Task prompt:
Every line in the data below that includes "multiple" belongs in the answer, copied as it stands.

# # # #

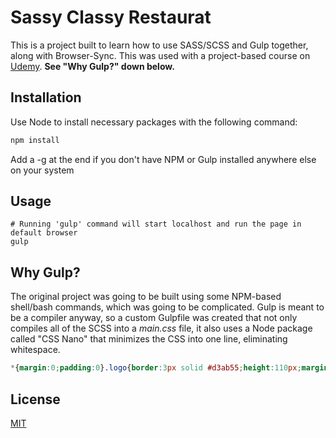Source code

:# Sassy Classy Restaurat

This is a project built to learn how to use SASS/SCSS and Gulp together, along with Browser-Sync. This was used with a project-based course on [Udemy](https://udemy.com/course/sass-the-complete-sass-course-css-preprocessor). **See "Why Gulp?" down below.**

## Installation

Use Node to install necessary packages with the following command:

```bash
npm install
```

Add a -g at the end if you don't have NPM or Gulp installed anywhere else on your system

## Usage

```shell
# Running 'gulp' command will start localhost and run the page in default browser
gulp
```

## Why Gulp?
The original project was going to be built using some NPM-based shell/bash commands, which was going to be complicated. Gulp is meant to be a compiler anyway, so a custom Gulpfile was created that not only compiles all of the SCSS into a *main.css* file, it also uses a Node package called "CSS Nano" that minimizes the CSS into one line, eliminating whitespace. 

```css
*{margin:0;padding:0}.logo{border:3px solid #d3ab55;height:110px;margin-right:1.3rem;width:110px} /* and so on and so forth */
```

## License
[MIT](https://choosealicense.com/licenses/mit/)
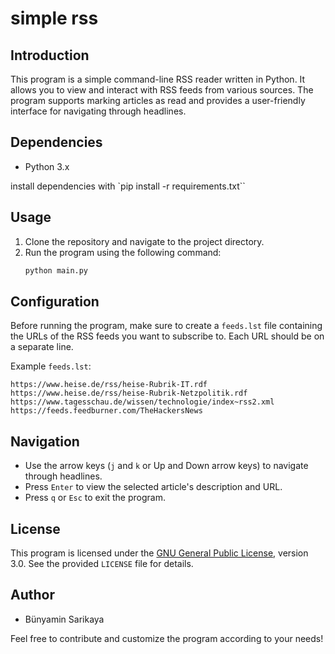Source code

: # simple rss 

## Introduction
This program is a simple command-line RSS reader written in Python. It allows you to view and interact with RSS feeds from various sources. The program supports marking articles as read and provides a user-friendly interface for navigating through headlines.

## Dependencies
- Python 3.x
  
install dependencies with `pip install -r requirements.txt``

## Usage
1. Clone the repository and navigate to the project directory.
2. Run the program using the following command:
   ```bash
   python main.py
   ```

## Configuration
Before running the program, make sure to create a `feeds.lst` file containing the URLs of the RSS feeds you want to subscribe to. Each URL should be on a separate line.

Example `feeds.lst`:
```
https://www.heise.de/rss/heise-Rubrik-IT.rdf
https://www.heise.de/rss/heise-Rubrik-Netzpolitik.rdf
https://www.tagesschau.de/wissen/technologie/index~rss2.xml
https://feeds.feedburner.com/TheHackersNews
```

## Navigation
- Use the arrow keys (`j` and `k` or Up and Down arrow keys) to navigate through headlines.
- Press `Enter` to view the selected article's description and URL.
- Press `q` or `Esc` to exit the program.

## License
This program is licensed under the [GNU General Public License](https://www.gnu.org/licenses/gpl-3.0.html), version 3.0. See the provided `LICENSE` file for details.

## Author
- Bünyamin Sarikaya

Feel free to contribute and customize the program according to your needs!
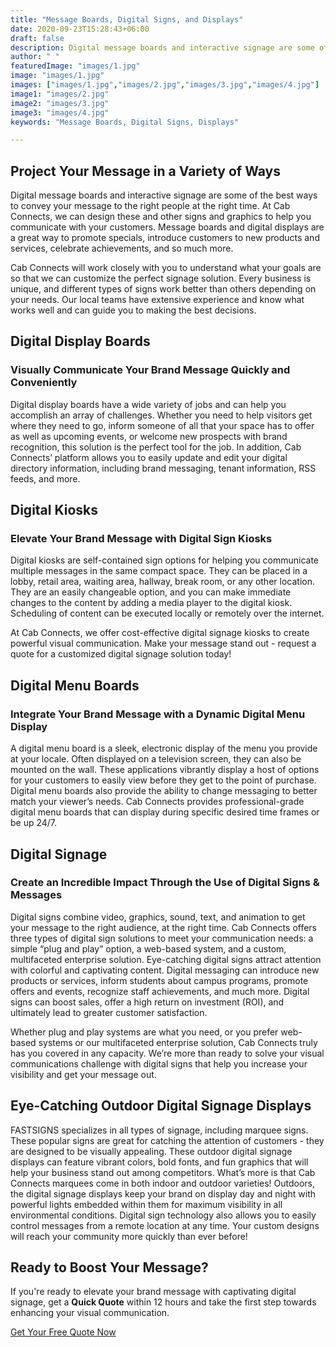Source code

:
 ```yaml
---
title: "Message Boards, Digital Signs, and Displays"
date: 2020-09-23T15:28:43+06:00
draft: false
description: Digital message boards and interactive signage are some of the best ways to convey your message to the right people at the right time. At Cab Connects, we can design these and other signs and graphics to help you communicate with your customers. Message boards and digital displays are a great way to promote specials, introduce customers to new products and services, celebrate achievements, and so much more.
author: " "
featuredImage: "images/1.jpg"
image: "images/1.jpg"
images: ["images/1.jpg","images/2.jpg","images/3.jpg","images/4.jpg"]
image1: "images/2.jpg"
image2: "images/3.jpg"
image3: "images/4.jpg"
keywords: "Message Boards, Digital Signs, Displays"

---
```

## Project Your Message in a Variety of Ways

Digital message boards and interactive signage are some of the best ways to convey your message to the right people at the right time. At Cab Connects, we can design these and other signs and graphics to help you communicate with your customers. Message boards and digital displays are a great way to promote specials, introduce customers to new products and services, celebrate achievements, and so much more.

Cab Connects will work closely with you to understand what your goals are so that we can customize the perfect signage solution. Every business is unique, and different types of signs work better than others depending on your needs. Our local teams have extensive experience and know what works well and can guide you to making the best decisions.

## Digital Display Boards
### Visually Communicate Your Brand Message Quickly and Conveniently

Digital display boards have a wide variety of jobs and can help you accomplish an array of challenges. Whether you need to help visitors get where they need to go, inform someone of all that your space has to offer as well as upcoming events, or welcome new prospects with brand recognition, this solution is the perfect tool for the job. In addition, Cab Connects’ platform allows you to easily update and edit your digital directory information, including brand messaging, tenant information, RSS feeds, and more.

## Digital Kiosks
### Elevate Your Brand Message with Digital Sign Kiosks

Digital kiosks are self-contained sign options for helping you communicate multiple messages in the same compact space. They can be placed in a lobby, retail area, waiting area, hallway, break room, or any other location. They are an easily changeable option, and you can make immediate changes to the content by adding a media player to the digital kiosk. Scheduling of content can be executed locally or remotely over the internet.

At Cab Connects, we offer cost-effective digital signage kiosks to create powerful visual communication. Make your message stand out - request a quote for a customized digital signage solution today!

## Digital Menu Boards
### Integrate Your Brand Message with a Dynamic Digital Menu Display

A digital menu board is a sleek, electronic display of the menu you provide at your locale. Often displayed on a television screen, they can also be mounted on the wall. These applications vibrantly display a host of options for your customers to easily view before they get to the point of purchase. Digital menu boards also provide the ability to change messaging to better match your viewer’s needs. Cab Connects provides professional-grade digital menu boards that can display during specific desired time frames or be up 24/7.

## Digital Signage
### Create an Incredible Impact Through the Use of Digital Signs & Messages

Digital signs combine video, graphics, sound, text, and animation to get your message to the right audience, at the right time. Cab Connects offers three types of digital sign solutions to meet your communication needs: a simple “plug and play” option, a web-based system, and a custom, multifaceted enterprise solution. Eye-catching digital signs attract attention with colorful and captivating content. Digital messaging can introduce new products or services, inform students about campus programs, promote offers and events, recognize staff achievements, and much more. Digital signs can boost sales, offer a high return on investment (ROI), and ultimately lead to greater customer satisfaction.

Whether plug and play systems are what you need, or you prefer web-based systems or our multifaceted enterprise solution, Cab Connects truly has you covered in any capacity. We’re more than ready to solve your visual communications challenge with digital signs that help you increase your visibility and get your message out.

## Eye-Catching Outdoor Digital Signage Displays
FASTSIGNS specializes in all types of signage, including marquee signs. These popular signs are great for catching the attention of customers - they are designed to be visually appealing. These outdoor digital signage displays can feature vibrant colors, bold fonts, and fun graphics that will help your business stand out among competitors. What’s more is that Cab Connects marquees come in both indoor and outdoor varieties! Outdoors, the digital signage displays keep your brand on display day and night with powerful lights embedded within them for maximum visibility in all environmental conditions. Digital sign technology also allows you to easily control messages from a remote location at any time. Your custom designs will reach your community more quickly than ever before!

## Ready to Boost Your Message?

If you're ready to elevate your brand message with captivating digital signage, get a **Quick Quote** within 12 hours and take the first step towards enhancing your visual communication.

[Get Your Free Quote Now](/quotation-form/)


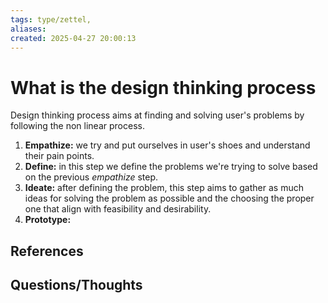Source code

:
 ```yaml
---
tags: type/zettel, 
aliases: 
created: 2025-04-27 20:00:13
---
```

# What is the design thinking process

Design thinking process aims at finding and solving user's problems by following the non linear process.

1. **Empathize:** we try and put ourselves in user's shoes and understand their pain points.
2. **Define:** in this step we define the problems we're trying to solve based on the previous *empathize* step.
3. **Ideate:** after defining the problem, this step aims to gather as much ideas for solving the problem as possible and the choosing the proper one that align with feasibility and desirability.
4. **Prototype:**


## References


## Questions/Thoughts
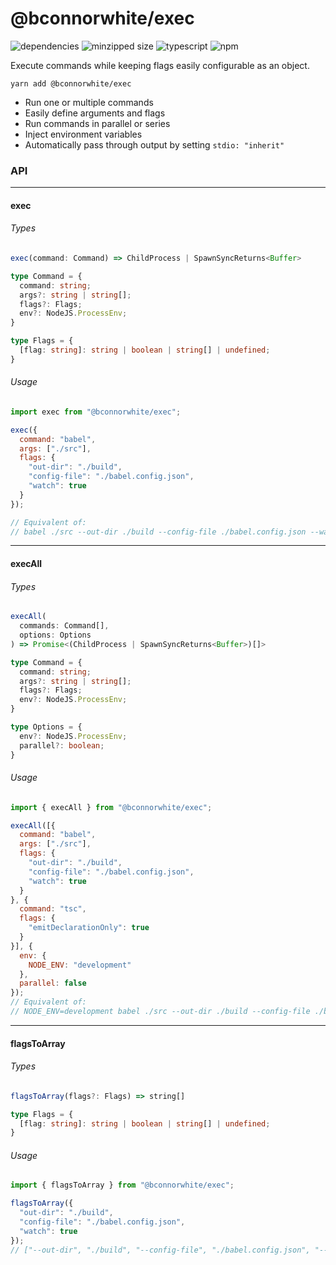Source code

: # @bconnorwhite/exec
![dependencies](https://img.shields.io/david/bconnorwhite/exec)
![minzipped size](https://img.shields.io/bundlephobia/minzip/@bconnorwhite/exec)
![typescript](https://img.shields.io/github/languages/top/bconnorwhite/exec)
![npm](https://img.shields.io/npm/v/@bconnorwhite/exec)

Execute commands while keeping flags easily configurable as an object.

```
yarn add @bconnorwhite/exec
```

- Run one or multiple commands
- Easily define arguments and flags
- Run commands in parallel or series
- Inject environment variables
- Automatically pass through output by setting `stdio: "inherit"`

### API
---
#### exec
###### Types
```ts
exec(command: Command) => ChildProcess | SpawnSyncReturns<Buffer>

type Command = {
  command: string;
  args?: string | string[];
  flags?: Flags;
  env?: NodeJS.ProcessEnv;
}

type Flags = {
  [flag: string]: string | boolean | string[] | undefined;
}
```
###### Usage
```js
import exec from "@bconnorwhite/exec";

exec({
  command: "babel",
  args: ["./src"],
  flags: {
    "out-dir": "./build",
    "config-file": "./babel.config.json",
    "watch": true
  }
});

// Equivalent of:
// babel ./src --out-dir ./build --config-file ./babel.config.json --watch
```

---

#### execAll
###### Types
```ts
execAll(
  commands: Command[],
  options: Options
) => Promise<(ChildProcess | SpawnSyncReturns<Buffer>)[]>

type Command = {
  command: string;
  args?: string | string[];
  flags?: Flags;
  env?: NodeJS.ProcessEnv;
}

type Options = {
  env?: NodeJS.ProcessEnv;
  parallel?: boolean;
}
```
###### Usage
```js
import { execAll } from "@bconnorwhite/exec";

execAll([{
  command: "babel",
  args: ["./src"],
  flags: {
    "out-dir": "./build",
    "config-file": "./babel.config.json",
    "watch": true
  }
}, {
  command: "tsc",
  flags: {
    "emitDeclarationOnly": true
  }
}], {
  env: {
    NODE_ENV: "development"
  },
  parallel: false
});
// Equivalent of:
// NODE_ENV=development babel ./src --out-dir ./build --config-file ./babel.config.json --watch && tsc --emitDeclarationOnly
```

---

#### flagsToArray
###### Types
```ts
flagsToArray(flags?: Flags) => string[]

type Flags = {
  [flag: string]: string | boolean | string[] | undefined;
}
```
###### Usage
```js
import { flagsToArray } from "@bconnorwhite/exec";

flagsToArray({
  "out-dir": "./build",
  "config-file": "./babel.config.json",
  "watch": true
});
// ["--out-dir", "./build", "--config-file", "./babel.config.json", "--watch"]
```
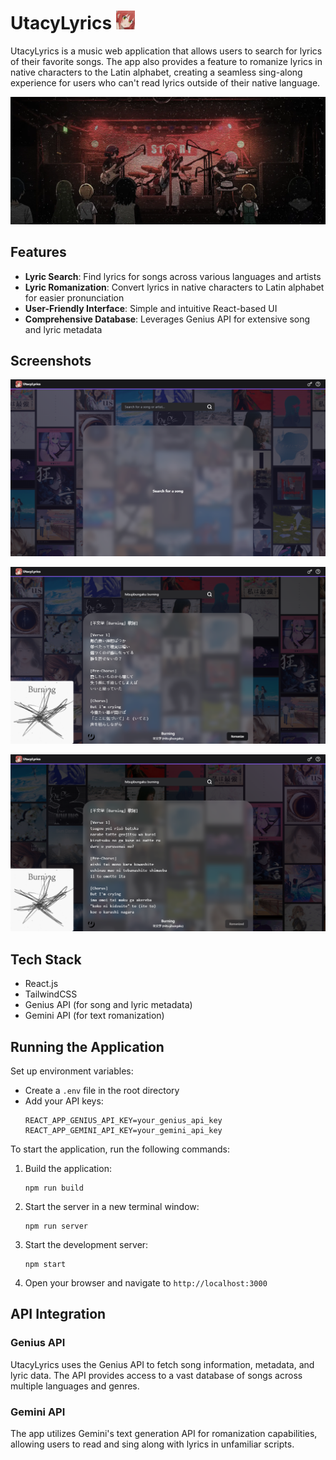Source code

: # UtacyLyrics <img src="/src/img/image/logo.webp" width="30" alt="UtacyLyrics Logo" /> 

UtacyLyrics is a music web application that allows users to search for lyrics of their favorite songs. The app also provides a feature to romanize lyrics in native characters to the Latin alphabet, creating a seamless sing-along experience for users who can't read lyrics outside of their native language.

![UtacyLyrics Banner](/src/img/image/banner3.webp)

## Features

- **Lyric Search**: Find lyrics for songs across various languages and artists
- **Lyric Romanization**: Convert lyrics in native characters to Latin alphabet for easier pronunciation
- **User-Friendly Interface**: Simple and intuitive React-based UI
- **Comprehensive Database**: Leverages Genius API for extensive song and lyric metadata

## Screenshots

![Empty](/src/img/screenshots/1.png)

![Searched song](/src/img/screenshots/2.png)

![Romanized lyrics](/src/img/screenshots/3.png)


## Tech Stack

- React.js
- TailwindCSS
- Genius API (for song and lyric metadata)
- Gemini API (for text romanization)

## Running the Application

Set up environment variables:
   - Create a `.env` file in the root directory
   - Add your API keys:
     ```
     REACT_APP_GENIUS_API_KEY=your_genius_api_key
     REACT_APP_GEMINI_API_KEY=your_gemini_api_key
     ```

To start the application, run the following commands:

1. Build the application:
   ```
   npm run build
   ```

2. Start the server in a new terminal window:
   ```
   npm run server
   ```

3. Start the development server:
   ```
   npm start
   ```

4. Open your browser and navigate to `http://localhost:3000`

## API Integration

### Genius API
UtacyLyrics uses the Genius API to fetch song information, metadata, and lyric data. The API provides access to a vast database of songs across multiple languages and genres.

### Gemini API
The app utilizes Gemini's text generation API for romanization capabilities, allowing users to read and sing along with lyrics in unfamiliar scripts.
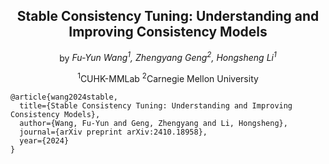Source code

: <div align="center">

## Stable Consistency Tuning: Understanding and Improving Consistency Models



by *Fu-Yun Wang<sup>1</sup>, Zhengyang Geng<sup>2</sup>, 
Hongsheng Li<sup>1</sup>*

<sup>1</sup>CUHK-MMLab   <sup>2</sup>Carnegie Mellon University
</div>


```bibtext
@article{wang2024stable,
  title={Stable Consistency Tuning: Understanding and Improving Consistency Models},
  author={Wang, Fu-Yun and Geng, Zhengyang and Li, Hongsheng},
  journal={arXiv preprint arXiv:2410.18958},
  year={2024}
}
```
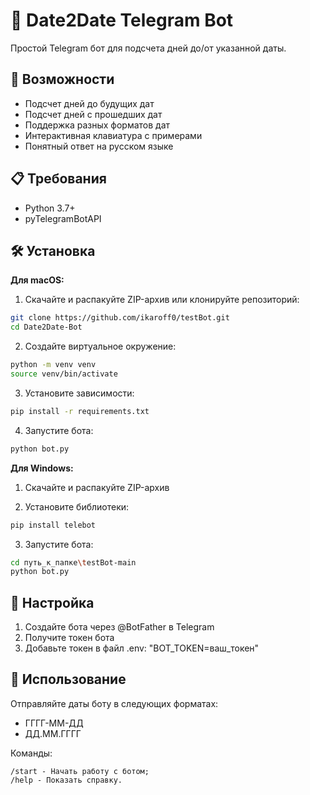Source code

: # 📅 Date2Date Telegram Bot

Простой Telegram бот для подсчета дней до/от указанной даты.

## 🚀 Возможности

- Подсчет дней до будущих дат
- Подсчет дней с прошедших дат  
- Поддержка разных форматов дат
- Интерактивная клавиатура с примерами
- Понятный ответ на русском языке

## 📋 Требования

- Python 3.7+
- pyTelegramBotAPI

## 🛠 Установка

**Для macOS:**

1. Скачайте и распакуйте ZIP-архив или клонируйте репозиторий:
```bash
git clone https://github.com/ikaroff0/testBot.git
cd Date2Date-Bot
```

2. Создайте виртуальное окружение:
```bash
python -m venv venv
source venv/bin/activate
```

3. Установите зависимости:
```bash
pip install -r requirements.txt
```

4. Запустите бота:
```bash
python bot.py
```

**Для Windows:**

1. Скачайте и распакуйте ZIP-архив

2. Установите библиотеки:

```bash
pip install telebot
```

3. Запустите бота:

```bash
cd путь_к_папке\testBot-main
python bot.py
```

## 🔧 Настройка

1. Создайте бота через @BotFather в Telegram
2. Получите токен бота
3. Добавьте токен в файл .env: "BOT_TOKEN=ваш_токен"

## 📝 Использование

Отправляйте даты боту в следующих форматах:

- ГГГГ-ММ-ДД
- ДД.ММ.ГГГГ

Команды:

```
/start - Начать работу с ботом;
/help - Показать справку.
```
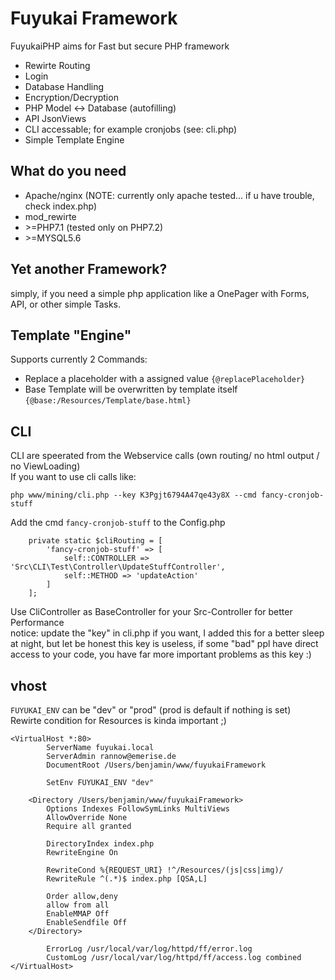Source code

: # Fuyukai Framework
FuyukaiPHP aims for Fast but secure PHP framework

* Rewirte Routing
* Login
* Database Handling
* Encryption/Decryption
* PHP Model <-> Database (autofilling)
* API JsonViews
* CLI accessable; for example cronjobs (see: cli.php)
* Simple Template Engine

## What do you need
* Apache/nginx (NOTE: currently only apache tested... if u have trouble, check index.php)
* mod_rewirte
* \>=PHP7.1 (tested only on PHP7.2)
* \>=MYSQL5.6

## Yet another Framework?
simply, if you need a simple php application like a OnePager with Forms, API, or other simple Tasks.

## Template "Engine"
Supports currently 2 Commands:
* Replace a placeholder with a assigned value ```{@replacePlaceholder}``` 
* Base Template will be overwritten by template itself ```{@base:/Resources/Template/base.html}```

## CLI
CLI are speerated from the Webservice calls (own routing/ no html output / no ViewLoading)    
If you want to use cli calls like:

``` php www/mining/cli.php --key K3Pgjt6794A47qe43y8X --cmd fancy-cronjob-stuff ```

Add the cmd `fancy-cronjob-stuff` to the Config.php

```
    private static $cliRouting = [
        'fancy-cronjob-stuff' => [
            self::CONTROLLER => 'Src\CLI\Test\Controller\UpdateStuffController',
            self::METHOD => 'updateAction'
        ]
    ];
```

Use CliController as BaseController for your Src-Controller for better Performance    
notice: update the "key" in cli.php if you want, I added this for a better sleep at night, but let be honest this key is useless, if some "bad" ppl have direct access to your code, you have far more important problems as this key :)

## vhost

```FUYUKAI_ENV``` can be "dev" or "prod" (prod is default if nothing is set)      
Rewirte condition for Resources is kinda important ;)

```
<VirtualHost *:80>
        ServerName fuyukai.local
        ServerAdmin rannow@emerise.de
        DocumentRoot /Users/benjamin/www/fuyukaiFramework

        SetEnv FUYUKAI_ENV "dev"

    <Directory /Users/benjamin/www/fuyukaiFramework>
        Options Indexes FollowSymLinks MultiViews
        AllowOverride None
        Require all granted

        DirectoryIndex index.php
        RewriteEngine On

        RewriteCond %{REQUEST_URI} !^/Resources/(js|css|img)/
        RewriteRule ^(.*)$ index.php [QSA,L]

        Order allow,deny
        allow from all
        EnableMMAP Off
        EnableSendfile Off
    </Directory>

        ErrorLog /usr/local/var/log/httpd/ff/error.log
        CustomLog /usr/local/var/log/httpd/ff/access.log combined
</VirtualHost>
```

# # # #

Answer space:
Digital kiosks are self-contained sign options for helping you communicate multiple messages in the same compact space. They can be placed in a lobby, retail area, waiting area, hallway, break room, or any other location. They are an easily changeable option, and you can make immediate changes to the content by adding a media player to the digital kiosk. Scheduling of content can be executed locally or remotely over the internet.
- Run one or multiple commands
UtacyLyrics uses the Genius API to fetch song information, metadata, and lyric data. The API provides access to a vast database of songs across multiple languages and genres.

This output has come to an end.